▸ **Exercise aim**: Write the lines out again, from the top of the material to the line containing "swap><S>Komparation</S><Q>heiß</Q><A>+heiß ++heißer +++am", pictures excluded.
START Exercise material
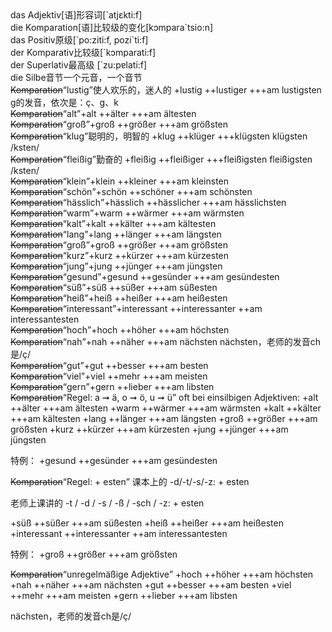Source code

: <div class="Wort"><W1>das Adjektiv</W1><W2>[语]形容词</W2><Notiz>[`atjεkti:f]</Notiz></div>
<div class="Wort"><W1>die Komparation</W1><W2>[语]比较级的变化</W2><Notiz>[kɔmpara`tsio:n]</Notiz></div>
<div class="Wort"><W1>das Positiv</W1><W2>原级</W2><Notiz>[`po:ziti:f, pozi`ti:f]</Notiz></div>
<div class="Wort"><W1>der Komparativ</W1><W2>比较级</W2><Notiz>[`kɔmparati:f]</Notiz></div>
<div class="Wort"><W1>der Superlativ</W1><W2>最高级</W2><Notiz> [`zu:pɐlati:f]</Notiz></div>
<div class="Wort"><W1>die Silbe</W1><W2>音节</W2><Notiz>一个元音，一个音节</Notiz></div>

<div class="QSA" swap><S>Komparation</S><Q>lustig</Q><A>使人欢乐的，迷人的
+lustig ++lustiger +++am lustigsten
g的发音，依次是：ç、g、k</A></div>
<div class="QSA" swap><S>Komparation</S><Q>alt</Q><A>+alt ++älter +++am ältesten</A></div>
<div class="QSA" swap><S>Komparation</S><Q>groß</Q><A>+groß ++größer +++am größsten</A></div>
<div class="QSA" swap><S>Komparation</S><Q>klug</Q><A>聪明的，明智的
+klug ++klüger +++klügsten
klügsten /ksten/</A></div>
<div class="QSA" swap><S>Komparation</S><Q>fleißig</Q><A>勤奋的
+fleißig ++fleißiger +++fleißigsten
fleißigsten /ksten/</A></div>
<div class="QSA" swap><S>Komparation</S><Q>klein</Q><A>+klein ++kleiner +++am kleinsten</A></div>
<div class="QSA" swap><S>Komparation</S><Q>schön</Q><A>+schön ++schöner +++am schönsten</A></div>
<div class="QSA" swap><S>Komparation</S><Q>hässlich</Q><A>+hässlich ++hässlicher +++am hässlichsten</A></div>
<div class="QSA" swap><S>Komparation</S><Q>warm</Q><A>+warm ++wärmer +++am wärmsten</A></div>
<div class="QSA" swap><S>Komparation</S><Q>kalt</Q><A>+kalt ++kälter +++am kältesten</A></div>
<div class="QSA" swap><S>Komparation</S><Q>lang</Q><A>+lang ++länger +++am längsten</A></div>
<div class="QSA" swap><S>Komparation</S><Q>groß</Q><A>+groß ++größer +++am größsten</A></div>
<div class="QSA" swap><S>Komparation</S><Q>kurz</Q><A>+kurz ++kürzer +++am kürzesten</A></div>
<div class="QSA" swap><S>Komparation</S><Q>jung</Q><A>+jung ++jünger +++am jüngsten</A></div>
<div class="QSA" swap><S>Komparation</S><Q>gesund</Q><A>+gesund ++gesünder +++am gesündesten</A></div>
<div class="QSA" swap><S>Komparation</S><Q>süß</Q><A>+süß ++süßer +++am süßesten</A></div>
<div class="QSA" swap><S>Komparation</S><Q>heiß</Q><A>+heiß ++heißer +++am heißesten</A></div>
<div class="QSA" swap><S>Komparation</S><Q>interessant</Q><A>+interessant ++interessanter ++am interessantesten</A></div>
<div class="QSA" swap><S>Komparation</S><Q>hoch</Q><A>+hoch ++höher +++am höchsten</A></div>
<div class="QSA" swap><S>Komparation</S><Q>nah</Q><A>+nah ++näher +++am nächsten
nächsten，老师的发音ch是/ç/</A></div>
<div class="QSA" swap><S>Komparation</S><Q>gut</Q><A>+gut ++besser +++am besten</A></div>
<div class="QSA" swap><S>Komparation</S><Q>viel</Q><A>+viel ++mehr +++am meisten</A></div>
<div class="QSA" swap><S>Komparation</S><Q>gern</Q><A>+gern  ++lieber +++am libsten</A></div>

<div class="QSA" swap><S>Komparation</S><Q>Regel: a ➞ ä, o ➞ ö, u ➞ ü</Q><A>
oft bei einsilbigen Adjektiven:
+alt ++älter +++am ältesten
+warm ++wärmer +++am wärmsten
+kalt ++kälter +++am kältesten
+lang ++länger +++am längsten
+groß ++größer +++am größsten
+kurz ++kürzer +++am kürzesten
+jung ++jünger +++am jüngsten

特例：
+gesund ++gesünder +++am gesündesten
</A></div>

<div class="QSA" swap><S>Komparation</S><Q>Regel: + esten</Q><A>
课本上的
-d/-t/-s/-z: + esten

老师上课讲的
-t / -d / -s / -ß / -sch / -z: + esten

+süß ++süßer +++am süßesten
+heiß ++heißer +++am heißesten
+interessant ++interessanter ++am interessantesten

特例：
+groß ++größer +++am größsten
</A></div>

<div class="QSA" swap><S>Komparation</S><Q>unregelmäßige Adjektive</Q><A>
+hoch ++höher +++am höchsten
+nah ++näher +++am nächsten
+gut ++besser +++am besten
+viel ++mehr +++am meisten
+gern  ++lieber +++am libsten

nächsten，老师的发音ch是/ç/</A></div>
END Exercise material
▸ **Answer below**:
Source code

: <div class="Wort"><W1>das Adjektiv</W1><W2>[语]形容词</W2><Notiz>[`atjεkti:f]</Notiz></div>
<div class="Wort"><W1>die Komparation</W1><W2>[语]比较级的变化</W2><Notiz>[kɔmpara`tsio:n]</Notiz></div>
<div class="Wort"><W1>das Positiv</W1><W2>原级</W2><Notiz>[`po:ziti:f, pozi`ti:f]</Notiz></div>
<div class="Wort"><W1>der Komparativ</W1><W2>比较级</W2><Notiz>[`kɔmparati:f]</Notiz></div>
<div class="Wort"><W1>der Superlativ</W1><W2>最高级</W2><Notiz> [`zu:pɐlati:f]</Notiz></div>
<div class="Wort"><W1>die Silbe</W1><W2>音节</W2><Notiz>一个元音，一个音节</Notiz></div>

<div class="QSA" swap><S>Komparation</S><Q>lustig</Q><A>使人欢乐的，迷人的
+lustig ++lustiger +++am lustigsten
g的发音，依次是：ç、g、k</A></div>
<div class="QSA" swap><S>Komparation</S><Q>alt</Q><A>+alt ++älter +++am ältesten</A></div>
<div class="QSA" swap><S>Komparation</S><Q>groß</Q><A>+groß ++größer +++am größsten</A></div>
<div class="QSA" swap><S>Komparation</S><Q>klug</Q><A>聪明的，明智的
+klug ++klüger +++klügsten
klügsten /ksten/</A></div>
<div class="QSA" swap><S>Komparation</S><Q>fleißig</Q><A>勤奋的
+fleißig ++fleißiger +++fleißigsten
fleißigsten /ksten/</A></div>
<div class="QSA" swap><S>Komparation</S><Q>klein</Q><A>+klein ++kleiner +++am kleinsten</A></div>
<div class="QSA" swap><S>Komparation</S><Q>schön</Q><A>+schön ++schöner +++am schönsten</A></div>
<div class="QSA" swap><S>Komparation</S><Q>hässlich</Q><A>+hässlich ++hässlicher +++am hässlichsten</A></div>
<div class="QSA" swap><S>Komparation</S><Q>warm</Q><A>+warm ++wärmer +++am wärmsten</A></div>
<div class="QSA" swap><S>Komparation</S><Q>kalt</Q><A>+kalt ++kälter +++am kältesten</A></div>
<div class="QSA" swap><S>Komparation</S><Q>lang</Q><A>+lang ++länger +++am längsten</A></div>
<div class="QSA" swap><S>Komparation</S><Q>groß</Q><A>+groß ++größer +++am größsten</A></div>
<div class="QSA" swap><S>Komparation</S><Q>kurz</Q><A>+kurz ++kürzer +++am kürzesten</A></div>
<div class="QSA" swap><S>Komparation</S><Q>jung</Q><A>+jung ++jünger +++am jüngsten</A></div>
<div class="QSA" swap><S>Komparation</S><Q>gesund</Q><A>+gesund ++gesünder +++am gesündesten</A></div>
<div class="QSA" swap><S>Komparation</S><Q>süß</Q><A>+süß ++süßer +++am süßesten</A></div>
<div class="QSA" swap><S>Komparation</S><Q>heiß</Q><A>+heiß ++heißer +++am heißesten</A></div>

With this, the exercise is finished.